Task item:
What follows is a set of entries. Repeat them exactly, but not their pictures.

** Available data follows **

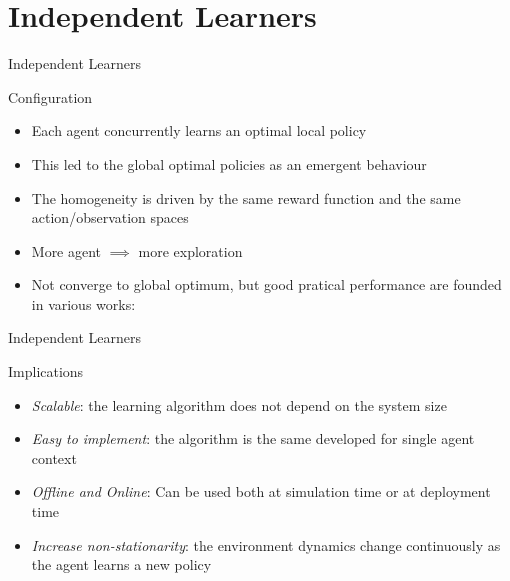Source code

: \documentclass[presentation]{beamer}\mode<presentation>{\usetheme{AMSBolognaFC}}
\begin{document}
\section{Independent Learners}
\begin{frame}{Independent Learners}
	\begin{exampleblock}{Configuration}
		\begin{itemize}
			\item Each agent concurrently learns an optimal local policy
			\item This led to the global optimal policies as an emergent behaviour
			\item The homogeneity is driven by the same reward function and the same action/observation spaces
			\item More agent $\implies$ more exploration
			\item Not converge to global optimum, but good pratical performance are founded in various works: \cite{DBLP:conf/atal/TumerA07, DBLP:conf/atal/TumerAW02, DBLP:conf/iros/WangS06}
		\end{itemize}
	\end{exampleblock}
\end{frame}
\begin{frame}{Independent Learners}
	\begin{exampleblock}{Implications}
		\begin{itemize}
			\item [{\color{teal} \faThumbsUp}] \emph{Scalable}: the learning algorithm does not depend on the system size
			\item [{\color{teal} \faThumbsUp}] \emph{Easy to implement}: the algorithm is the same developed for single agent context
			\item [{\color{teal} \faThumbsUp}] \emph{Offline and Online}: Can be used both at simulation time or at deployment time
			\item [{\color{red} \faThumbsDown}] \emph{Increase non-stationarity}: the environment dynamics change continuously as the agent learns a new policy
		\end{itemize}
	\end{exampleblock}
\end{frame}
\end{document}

** End of Available data **

Written reply:
Source code

: \documentclass[presentation]{beamer}\mode<presentation>{\usetheme{AMSBolognaFC}}
\begin{document}
\section{Independent Learners}
\begin{frame}{Independent Learners}
	\begin{exampleblock}{Configuration}
		\begin{itemize}
			\item Each agent concurrently learns an optimal local policy
			\item This led to the global optimal policies as an emergent behaviour
			\item The homogeneity is driven by the same reward function and the same action/observation spaces
			\item More agent $\implies$ more exploration
			\item Not converge to global optimum, but good pratical performance are founded in various works: \cite{DBLP:conf/atal/TumerA07, DBLP:conf/atal/TumerAW02, DBLP:conf/iros/WangS06}
		\end{itemize}
	\end{exampleblock}
\end{frame}
\begin{frame}{Independent Learners}
	\begin{exampleblock}{Implications}
		\begin{itemize}
			\item [{\color{teal} \faThumbsUp}] \emph{Scalable}: the learning algorithm does not depend on the system size
			\item [{\color{teal} \faThumbsUp}] \emph{Easy to implement}: the algorithm is the same developed for single agent context
			\item [{\color{teal} \faThumbsUp}] \emph{Offline and Online}: Can be used both at simulation time or at deployment time
			\item [{\color{red} \faThumbsDown}] \emph{Increase non-stationarity}: the environment dynamics change continuously as the agent learns a new policy
		\end{itemize}
	\end{exampleblock}
\end{frame}
\end{document}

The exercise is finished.